With mounting competition from other retailers, including convenience stores, supermarkets such as Sainsbury’s are having to make changes to their business model to improve quality and prices. In the case of Sainsbury’s, it unfortunately means that 400 jobs will be cut and 4,000 employees will also face changes to their contracts.
The most relevant change to Sainsbury’s business model is to completely cut the role of Price Controller. As part of the shakeup, this role will become redundant and the tasks associated with the job will be undertaken by other members of staff. The employees currently working in this role will have the option of redundancy or they may be able to fit into other positions within the company.

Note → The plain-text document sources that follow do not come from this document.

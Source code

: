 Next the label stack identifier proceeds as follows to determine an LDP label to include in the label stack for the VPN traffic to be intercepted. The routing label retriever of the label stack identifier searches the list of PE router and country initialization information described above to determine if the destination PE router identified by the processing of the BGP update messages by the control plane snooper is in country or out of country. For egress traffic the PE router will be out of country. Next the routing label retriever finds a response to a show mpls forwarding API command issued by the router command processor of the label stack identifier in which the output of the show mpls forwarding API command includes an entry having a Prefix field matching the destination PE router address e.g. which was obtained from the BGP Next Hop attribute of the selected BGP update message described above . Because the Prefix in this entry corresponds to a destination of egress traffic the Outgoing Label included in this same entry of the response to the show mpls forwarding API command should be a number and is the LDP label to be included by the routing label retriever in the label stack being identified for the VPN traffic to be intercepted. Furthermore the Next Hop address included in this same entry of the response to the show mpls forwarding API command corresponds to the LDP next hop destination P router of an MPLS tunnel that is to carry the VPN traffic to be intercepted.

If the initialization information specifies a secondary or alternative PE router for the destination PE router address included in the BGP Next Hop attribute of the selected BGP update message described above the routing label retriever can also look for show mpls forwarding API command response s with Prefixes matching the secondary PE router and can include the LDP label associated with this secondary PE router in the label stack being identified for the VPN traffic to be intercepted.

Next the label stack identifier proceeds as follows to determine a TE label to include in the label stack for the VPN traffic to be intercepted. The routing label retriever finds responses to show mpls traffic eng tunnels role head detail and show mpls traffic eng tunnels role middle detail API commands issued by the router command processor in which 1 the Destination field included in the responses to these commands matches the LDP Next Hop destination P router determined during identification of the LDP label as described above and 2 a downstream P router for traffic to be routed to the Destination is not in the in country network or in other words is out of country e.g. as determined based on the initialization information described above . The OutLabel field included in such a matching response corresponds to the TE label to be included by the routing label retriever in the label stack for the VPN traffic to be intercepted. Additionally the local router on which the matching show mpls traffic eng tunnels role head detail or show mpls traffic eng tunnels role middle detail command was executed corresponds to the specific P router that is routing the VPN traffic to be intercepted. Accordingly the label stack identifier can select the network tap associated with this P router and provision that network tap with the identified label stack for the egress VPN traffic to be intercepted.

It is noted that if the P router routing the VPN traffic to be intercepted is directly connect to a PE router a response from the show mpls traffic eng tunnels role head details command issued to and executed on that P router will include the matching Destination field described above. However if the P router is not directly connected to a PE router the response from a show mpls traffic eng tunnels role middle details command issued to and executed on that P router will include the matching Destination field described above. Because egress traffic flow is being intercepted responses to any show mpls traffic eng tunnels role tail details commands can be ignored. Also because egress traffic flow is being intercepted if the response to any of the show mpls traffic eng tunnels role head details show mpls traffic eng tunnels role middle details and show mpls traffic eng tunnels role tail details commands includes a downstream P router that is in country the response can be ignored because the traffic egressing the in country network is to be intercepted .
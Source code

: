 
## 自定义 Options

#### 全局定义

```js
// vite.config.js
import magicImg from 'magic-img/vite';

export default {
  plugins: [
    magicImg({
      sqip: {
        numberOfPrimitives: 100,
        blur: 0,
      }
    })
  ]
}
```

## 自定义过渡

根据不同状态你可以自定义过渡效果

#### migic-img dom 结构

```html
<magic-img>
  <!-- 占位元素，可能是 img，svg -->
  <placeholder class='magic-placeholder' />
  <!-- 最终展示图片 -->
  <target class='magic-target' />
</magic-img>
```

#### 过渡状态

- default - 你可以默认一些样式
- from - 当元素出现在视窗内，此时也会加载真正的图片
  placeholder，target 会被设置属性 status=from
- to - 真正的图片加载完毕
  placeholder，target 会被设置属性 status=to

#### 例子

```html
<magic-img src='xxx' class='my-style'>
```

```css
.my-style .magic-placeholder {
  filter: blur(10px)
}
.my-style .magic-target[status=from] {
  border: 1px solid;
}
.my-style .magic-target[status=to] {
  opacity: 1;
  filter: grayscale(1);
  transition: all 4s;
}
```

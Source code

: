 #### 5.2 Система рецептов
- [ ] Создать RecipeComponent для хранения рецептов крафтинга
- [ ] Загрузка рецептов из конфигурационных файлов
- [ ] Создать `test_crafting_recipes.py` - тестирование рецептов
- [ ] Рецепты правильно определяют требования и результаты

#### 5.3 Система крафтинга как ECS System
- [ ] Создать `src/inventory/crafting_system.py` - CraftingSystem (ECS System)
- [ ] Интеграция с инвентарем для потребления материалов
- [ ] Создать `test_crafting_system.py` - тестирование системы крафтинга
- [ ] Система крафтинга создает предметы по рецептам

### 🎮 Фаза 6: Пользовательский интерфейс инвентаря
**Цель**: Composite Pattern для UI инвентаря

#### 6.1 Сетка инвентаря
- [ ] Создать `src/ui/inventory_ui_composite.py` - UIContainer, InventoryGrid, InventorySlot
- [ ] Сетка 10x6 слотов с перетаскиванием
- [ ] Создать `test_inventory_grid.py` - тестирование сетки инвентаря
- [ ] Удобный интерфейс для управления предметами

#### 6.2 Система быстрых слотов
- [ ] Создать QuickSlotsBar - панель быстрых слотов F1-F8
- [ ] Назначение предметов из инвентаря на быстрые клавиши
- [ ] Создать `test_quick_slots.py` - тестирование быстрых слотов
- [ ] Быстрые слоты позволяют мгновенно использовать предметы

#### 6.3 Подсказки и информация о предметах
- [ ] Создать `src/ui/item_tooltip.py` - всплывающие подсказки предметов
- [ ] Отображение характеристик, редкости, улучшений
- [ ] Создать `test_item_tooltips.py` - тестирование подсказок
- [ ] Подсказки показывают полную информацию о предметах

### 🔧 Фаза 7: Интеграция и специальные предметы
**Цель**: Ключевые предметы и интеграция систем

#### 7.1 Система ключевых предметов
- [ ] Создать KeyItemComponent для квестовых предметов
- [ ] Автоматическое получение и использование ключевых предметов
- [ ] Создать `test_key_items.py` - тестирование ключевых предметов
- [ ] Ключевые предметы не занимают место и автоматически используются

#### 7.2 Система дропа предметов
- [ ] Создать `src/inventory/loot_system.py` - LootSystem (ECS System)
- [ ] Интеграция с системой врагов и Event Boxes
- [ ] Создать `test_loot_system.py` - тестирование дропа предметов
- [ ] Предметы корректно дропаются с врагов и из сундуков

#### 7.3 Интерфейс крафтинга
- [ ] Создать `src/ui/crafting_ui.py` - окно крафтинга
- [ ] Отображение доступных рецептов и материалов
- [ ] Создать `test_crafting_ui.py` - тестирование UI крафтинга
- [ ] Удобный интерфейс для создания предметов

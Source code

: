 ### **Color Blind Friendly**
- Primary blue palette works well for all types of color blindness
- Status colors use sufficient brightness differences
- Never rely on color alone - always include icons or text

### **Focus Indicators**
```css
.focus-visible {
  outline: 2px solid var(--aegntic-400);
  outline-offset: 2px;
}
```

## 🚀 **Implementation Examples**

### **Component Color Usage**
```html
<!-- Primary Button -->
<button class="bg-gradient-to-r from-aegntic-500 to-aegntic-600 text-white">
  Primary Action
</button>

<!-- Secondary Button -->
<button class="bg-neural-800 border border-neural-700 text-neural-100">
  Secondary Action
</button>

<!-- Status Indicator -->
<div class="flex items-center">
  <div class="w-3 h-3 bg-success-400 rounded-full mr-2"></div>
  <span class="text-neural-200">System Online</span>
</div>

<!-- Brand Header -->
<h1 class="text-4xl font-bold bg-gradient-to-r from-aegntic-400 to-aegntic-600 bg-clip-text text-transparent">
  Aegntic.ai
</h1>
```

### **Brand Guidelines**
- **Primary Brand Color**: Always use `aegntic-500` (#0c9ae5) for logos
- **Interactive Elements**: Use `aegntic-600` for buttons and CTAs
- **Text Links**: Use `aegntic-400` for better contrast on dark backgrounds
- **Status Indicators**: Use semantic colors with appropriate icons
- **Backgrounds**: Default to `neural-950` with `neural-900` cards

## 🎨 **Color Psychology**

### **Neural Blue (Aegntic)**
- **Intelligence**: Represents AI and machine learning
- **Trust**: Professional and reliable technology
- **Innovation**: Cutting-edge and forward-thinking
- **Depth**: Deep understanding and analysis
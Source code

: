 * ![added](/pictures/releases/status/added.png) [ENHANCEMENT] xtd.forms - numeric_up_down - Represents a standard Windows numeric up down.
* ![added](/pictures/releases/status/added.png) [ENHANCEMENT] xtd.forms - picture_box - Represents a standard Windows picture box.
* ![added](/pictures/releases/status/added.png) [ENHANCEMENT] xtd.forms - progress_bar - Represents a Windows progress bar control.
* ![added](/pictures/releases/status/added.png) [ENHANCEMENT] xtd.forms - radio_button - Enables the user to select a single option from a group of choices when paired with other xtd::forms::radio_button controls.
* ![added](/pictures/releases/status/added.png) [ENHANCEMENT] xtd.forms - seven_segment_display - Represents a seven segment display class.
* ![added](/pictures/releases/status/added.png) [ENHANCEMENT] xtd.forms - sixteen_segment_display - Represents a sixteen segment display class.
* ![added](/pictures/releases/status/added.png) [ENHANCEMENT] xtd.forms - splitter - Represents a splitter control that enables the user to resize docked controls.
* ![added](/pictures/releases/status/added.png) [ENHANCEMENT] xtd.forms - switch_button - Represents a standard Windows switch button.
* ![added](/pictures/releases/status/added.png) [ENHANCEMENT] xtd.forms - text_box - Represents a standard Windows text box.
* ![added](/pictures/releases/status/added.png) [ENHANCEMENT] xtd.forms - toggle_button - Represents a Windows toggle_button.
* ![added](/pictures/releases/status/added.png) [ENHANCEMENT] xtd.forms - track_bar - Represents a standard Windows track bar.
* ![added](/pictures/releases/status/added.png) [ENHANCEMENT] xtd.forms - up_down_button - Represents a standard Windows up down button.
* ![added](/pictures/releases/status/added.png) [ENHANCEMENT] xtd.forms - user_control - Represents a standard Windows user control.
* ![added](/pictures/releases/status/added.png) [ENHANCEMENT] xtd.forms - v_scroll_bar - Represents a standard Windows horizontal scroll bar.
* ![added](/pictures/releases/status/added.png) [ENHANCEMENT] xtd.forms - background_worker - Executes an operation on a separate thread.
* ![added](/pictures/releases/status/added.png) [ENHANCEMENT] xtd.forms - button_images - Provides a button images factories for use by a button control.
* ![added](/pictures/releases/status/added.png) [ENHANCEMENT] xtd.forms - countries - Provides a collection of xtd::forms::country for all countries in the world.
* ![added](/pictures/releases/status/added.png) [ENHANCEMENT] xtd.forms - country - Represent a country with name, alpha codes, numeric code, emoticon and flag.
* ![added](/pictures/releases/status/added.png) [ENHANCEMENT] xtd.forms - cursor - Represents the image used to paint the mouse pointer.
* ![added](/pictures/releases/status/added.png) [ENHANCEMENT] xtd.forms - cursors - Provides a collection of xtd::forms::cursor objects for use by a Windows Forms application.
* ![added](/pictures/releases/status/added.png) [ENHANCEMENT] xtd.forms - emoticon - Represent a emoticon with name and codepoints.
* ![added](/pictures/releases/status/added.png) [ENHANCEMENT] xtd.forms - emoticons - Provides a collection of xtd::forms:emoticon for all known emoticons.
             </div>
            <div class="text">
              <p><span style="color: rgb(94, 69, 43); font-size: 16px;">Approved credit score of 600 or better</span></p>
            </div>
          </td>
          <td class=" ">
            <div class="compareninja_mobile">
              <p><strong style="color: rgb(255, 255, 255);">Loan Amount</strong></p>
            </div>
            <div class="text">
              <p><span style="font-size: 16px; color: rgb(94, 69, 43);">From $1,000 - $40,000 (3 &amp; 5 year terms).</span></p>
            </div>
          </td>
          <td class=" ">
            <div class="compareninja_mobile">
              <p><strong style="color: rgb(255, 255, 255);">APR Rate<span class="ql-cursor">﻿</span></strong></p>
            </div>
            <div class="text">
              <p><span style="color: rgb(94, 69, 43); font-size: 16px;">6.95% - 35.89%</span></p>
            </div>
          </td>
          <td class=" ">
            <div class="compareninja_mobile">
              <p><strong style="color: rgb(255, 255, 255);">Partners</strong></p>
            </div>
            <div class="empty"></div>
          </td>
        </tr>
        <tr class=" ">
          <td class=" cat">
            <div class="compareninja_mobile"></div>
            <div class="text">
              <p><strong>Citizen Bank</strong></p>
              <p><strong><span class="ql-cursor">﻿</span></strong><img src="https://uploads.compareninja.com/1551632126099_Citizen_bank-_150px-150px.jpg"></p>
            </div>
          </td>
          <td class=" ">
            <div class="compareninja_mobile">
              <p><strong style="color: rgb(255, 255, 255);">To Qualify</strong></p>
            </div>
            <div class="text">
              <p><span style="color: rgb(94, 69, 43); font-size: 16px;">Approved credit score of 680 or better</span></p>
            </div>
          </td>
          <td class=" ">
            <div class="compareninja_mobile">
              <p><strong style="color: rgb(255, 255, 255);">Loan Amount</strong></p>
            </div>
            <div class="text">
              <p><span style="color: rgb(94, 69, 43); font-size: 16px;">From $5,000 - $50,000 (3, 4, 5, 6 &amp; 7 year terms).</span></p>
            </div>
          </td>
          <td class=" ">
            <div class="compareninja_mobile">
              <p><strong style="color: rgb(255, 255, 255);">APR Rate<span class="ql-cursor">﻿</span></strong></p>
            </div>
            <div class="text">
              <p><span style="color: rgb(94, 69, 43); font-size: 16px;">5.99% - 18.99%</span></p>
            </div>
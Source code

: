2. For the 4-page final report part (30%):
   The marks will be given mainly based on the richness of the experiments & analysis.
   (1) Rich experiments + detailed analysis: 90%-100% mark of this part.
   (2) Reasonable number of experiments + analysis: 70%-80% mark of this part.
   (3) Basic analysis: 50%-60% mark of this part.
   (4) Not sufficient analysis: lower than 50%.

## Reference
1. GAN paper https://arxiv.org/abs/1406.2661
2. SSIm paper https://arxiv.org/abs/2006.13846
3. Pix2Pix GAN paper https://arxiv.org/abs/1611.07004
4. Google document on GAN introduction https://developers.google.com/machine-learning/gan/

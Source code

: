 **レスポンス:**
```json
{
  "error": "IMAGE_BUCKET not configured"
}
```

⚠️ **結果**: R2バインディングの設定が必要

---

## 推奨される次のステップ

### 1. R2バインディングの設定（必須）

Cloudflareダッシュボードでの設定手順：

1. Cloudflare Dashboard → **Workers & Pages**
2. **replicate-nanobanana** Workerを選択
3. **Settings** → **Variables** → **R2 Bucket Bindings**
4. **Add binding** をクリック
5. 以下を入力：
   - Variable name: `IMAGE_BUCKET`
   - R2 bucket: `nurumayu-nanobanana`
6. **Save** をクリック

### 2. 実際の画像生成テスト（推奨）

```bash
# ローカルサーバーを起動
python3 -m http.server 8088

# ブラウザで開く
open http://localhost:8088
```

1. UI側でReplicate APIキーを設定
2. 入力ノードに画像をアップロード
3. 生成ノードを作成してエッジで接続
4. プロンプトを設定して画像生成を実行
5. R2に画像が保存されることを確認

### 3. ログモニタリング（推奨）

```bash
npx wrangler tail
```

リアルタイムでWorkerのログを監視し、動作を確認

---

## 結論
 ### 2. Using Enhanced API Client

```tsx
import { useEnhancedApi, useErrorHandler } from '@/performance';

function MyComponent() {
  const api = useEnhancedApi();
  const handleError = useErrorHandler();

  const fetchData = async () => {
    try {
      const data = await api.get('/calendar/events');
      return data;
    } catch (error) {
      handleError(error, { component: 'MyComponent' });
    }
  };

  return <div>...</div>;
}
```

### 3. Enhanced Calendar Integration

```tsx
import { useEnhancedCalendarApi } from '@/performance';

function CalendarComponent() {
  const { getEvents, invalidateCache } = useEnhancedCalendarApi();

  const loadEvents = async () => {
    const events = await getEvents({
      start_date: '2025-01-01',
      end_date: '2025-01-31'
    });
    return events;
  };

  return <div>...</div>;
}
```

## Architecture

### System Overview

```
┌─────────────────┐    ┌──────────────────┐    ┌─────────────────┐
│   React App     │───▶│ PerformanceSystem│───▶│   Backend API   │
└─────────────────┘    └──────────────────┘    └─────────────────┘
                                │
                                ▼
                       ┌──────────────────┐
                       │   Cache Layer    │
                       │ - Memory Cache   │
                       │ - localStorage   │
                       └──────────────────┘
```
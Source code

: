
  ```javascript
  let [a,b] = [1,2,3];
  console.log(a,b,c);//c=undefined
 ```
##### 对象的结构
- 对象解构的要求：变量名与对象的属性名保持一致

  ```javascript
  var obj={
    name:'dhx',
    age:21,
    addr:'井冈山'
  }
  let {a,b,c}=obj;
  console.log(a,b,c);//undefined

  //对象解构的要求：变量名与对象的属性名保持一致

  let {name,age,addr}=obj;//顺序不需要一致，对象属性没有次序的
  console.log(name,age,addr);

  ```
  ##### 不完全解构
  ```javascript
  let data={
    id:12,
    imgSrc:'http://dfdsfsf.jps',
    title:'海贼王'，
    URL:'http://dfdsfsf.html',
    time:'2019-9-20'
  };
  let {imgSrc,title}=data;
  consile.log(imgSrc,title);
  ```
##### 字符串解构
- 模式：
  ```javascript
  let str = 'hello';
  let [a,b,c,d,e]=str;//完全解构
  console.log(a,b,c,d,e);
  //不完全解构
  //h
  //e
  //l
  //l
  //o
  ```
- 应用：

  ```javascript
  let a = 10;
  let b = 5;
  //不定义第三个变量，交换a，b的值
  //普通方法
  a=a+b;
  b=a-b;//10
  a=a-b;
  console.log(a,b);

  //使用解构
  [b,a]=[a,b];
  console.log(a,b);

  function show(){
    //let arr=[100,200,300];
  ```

There are also going to be changes to shift patterns within Sainsbury’s, with the night shift being scrapped in 140 supermarkets. Employees will be offered alternative shifts, including early morning and late evening.
Trade union concerns
The consultation has now begun for these changes to the workforce in Sainsbury’s and Unite, the trade union, are hoping that there will be no compulsory redundancies. Sainsbury’s are a company who are experienced in change management and helping employees to be redeployed elsewhere and are good in this area.
Sainsbury’s are not the only food retailer who are making changes like this – and although they understand the difficulties this can cause some of their workforce, they are aiming to improve the quality of their products and make them more affordable for customers. These change also helps them to stay competitive in an ever-changing industry.
There seems to be a trend recently with many retailers changing their business models to accommodate the buying trends in the UK. Unfortunately, this means that a number of retailers have announced similar cuts. Boots, Greggs and Walkers crisps are a few retailers who are expected to cut their workforce and other large supermarkets will also be looking to change their business model in a similar respect to Sainsbury’s.
What is causing the decline in the retailer sector?
Supermarkets are still big business in the UK, but there is also more competition out there. Supermarkets who sell other products in addition to food and drink have competition from online shopping. There are far more convenience stores out there too – and many consumers prefer to use these options, rather than queuing up in busy supermarkets. The way we buy will always change and retailers need to keep up with these trends. Unfortunately, this often means jobs are lost along the way.